* **Exercise material**
◇ ◇ ◇

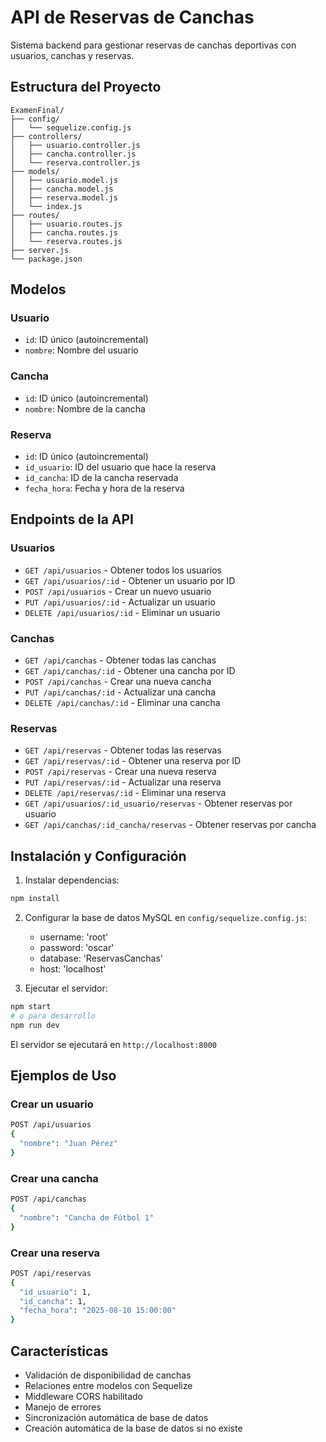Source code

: # API de Reservas de Canchas

Sistema backend para gestionar reservas de canchas deportivas con usuarios, canchas y reservas.

## Estructura del Proyecto

```
ExamenFinal/
├── config/
│   └── sequelize.config.js
├── controllers/
│   ├── usuario.controller.js
│   ├── cancha.controller.js
│   └── reserva.controller.js
├── models/
│   ├── usuario.model.js
│   ├── cancha.model.js
│   ├── reserva.model.js
│   └── index.js
├── routes/
│   ├── usuario.routes.js
│   ├── cancha.routes.js
│   └── reserva.routes.js
├── server.js
└── package.json
```

## Modelos

### Usuario
- `id`: ID único (autoincremental)
- `nombre`: Nombre del usuario

### Cancha
- `id`: ID único (autoincremental)
- `nombre`: Nombre de la cancha

### Reserva
- `id`: ID único (autoincremental)
- `id_usuario`: ID del usuario que hace la reserva
- `id_cancha`: ID de la cancha reservada
- `fecha_hora`: Fecha y hora de la reserva

## Endpoints de la API

### Usuarios
- `GET /api/usuarios` - Obtener todos los usuarios
- `GET /api/usuarios/:id` - Obtener un usuario por ID
- `POST /api/usuarios` - Crear un nuevo usuario
- `PUT /api/usuarios/:id` - Actualizar un usuario
- `DELETE /api/usuarios/:id` - Eliminar un usuario

### Canchas
- `GET /api/canchas` - Obtener todas las canchas
- `GET /api/canchas/:id` - Obtener una cancha por ID
- `POST /api/canchas` - Crear una nueva cancha
- `PUT /api/canchas/:id` - Actualizar una cancha
- `DELETE /api/canchas/:id` - Eliminar una cancha

### Reservas
- `GET /api/reservas` - Obtener todas las reservas
- `GET /api/reservas/:id` - Obtener una reserva por ID
- `POST /api/reservas` - Crear una nueva reserva
- `PUT /api/reservas/:id` - Actualizar una reserva
- `DELETE /api/reservas/:id` - Eliminar una reserva
- `GET /api/usuarios/:id_usuario/reservas` - Obtener reservas por usuario
- `GET /api/canchas/:id_cancha/reservas` - Obtener reservas por cancha

## Instalación y Configuración

1. Instalar dependencias:
```bash
npm install
```

2. Configurar la base de datos MySQL en `config/sequelize.config.js`:
   - username: 'root'
   - password: 'oscar'
   - database: 'ReservasCanchas'
   - host: 'localhost'

3. Ejecutar el servidor:
```bash
npm start
# o para desarrollo
npm run dev
```

El servidor se ejecutará en `http://localhost:8000`

## Ejemplos de Uso

### Crear un usuario
```bash
POST /api/usuarios
{
  "nombre": "Juan Pérez"
}
```

### Crear una cancha
```bash
POST /api/canchas
{
  "nombre": "Cancha de Fútbol 1"
}
```

### Crear una reserva
```bash
POST /api/reservas
{
  "id_usuario": 1,
  "id_cancha": 1,
  "fecha_hora": "2025-08-10 15:00:00"
}
```

## Características

- Validación de disponibilidad de canchas
- Relaciones entre modelos con Sequelize
- Middleware CORS habilitado
- Manejo de errores
- Sincronización automática de base de datos
- Creación automática de la base de datos si no existe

◇ ◇ ◇

* **Task prompt**
Starting at the line that contains "El servidor se", repeat each line exactly through the last one in the listing. Include both of those lines and nothing more.

* **Solution below**
El servidor se ejecutará en `http://localhost:8000`

## Ejemplos de Uso

### Crear un usuario
```bash
POST /api/usuarios
{
  "nombre": "Juan Pérez"
}
```

### Crear una cancha
```bash
POST /api/canchas
{
  "nombre": "Cancha de Fútbol 1"
}
```

### Crear una reserva
```bash
POST /api/reservas
{
  "id_usuario": 1,
  "id_cancha": 1,
  "fecha_hora": "2025-08-10 15:00:00"
}
```

## Características

- Validación de disponibilidad de canchas
- Relaciones entre modelos con Sequelize
- Middleware CORS habilitado
- Manejo de errores
- Sincronización automática de base de datos
- Creación automática de la base de datos si no existe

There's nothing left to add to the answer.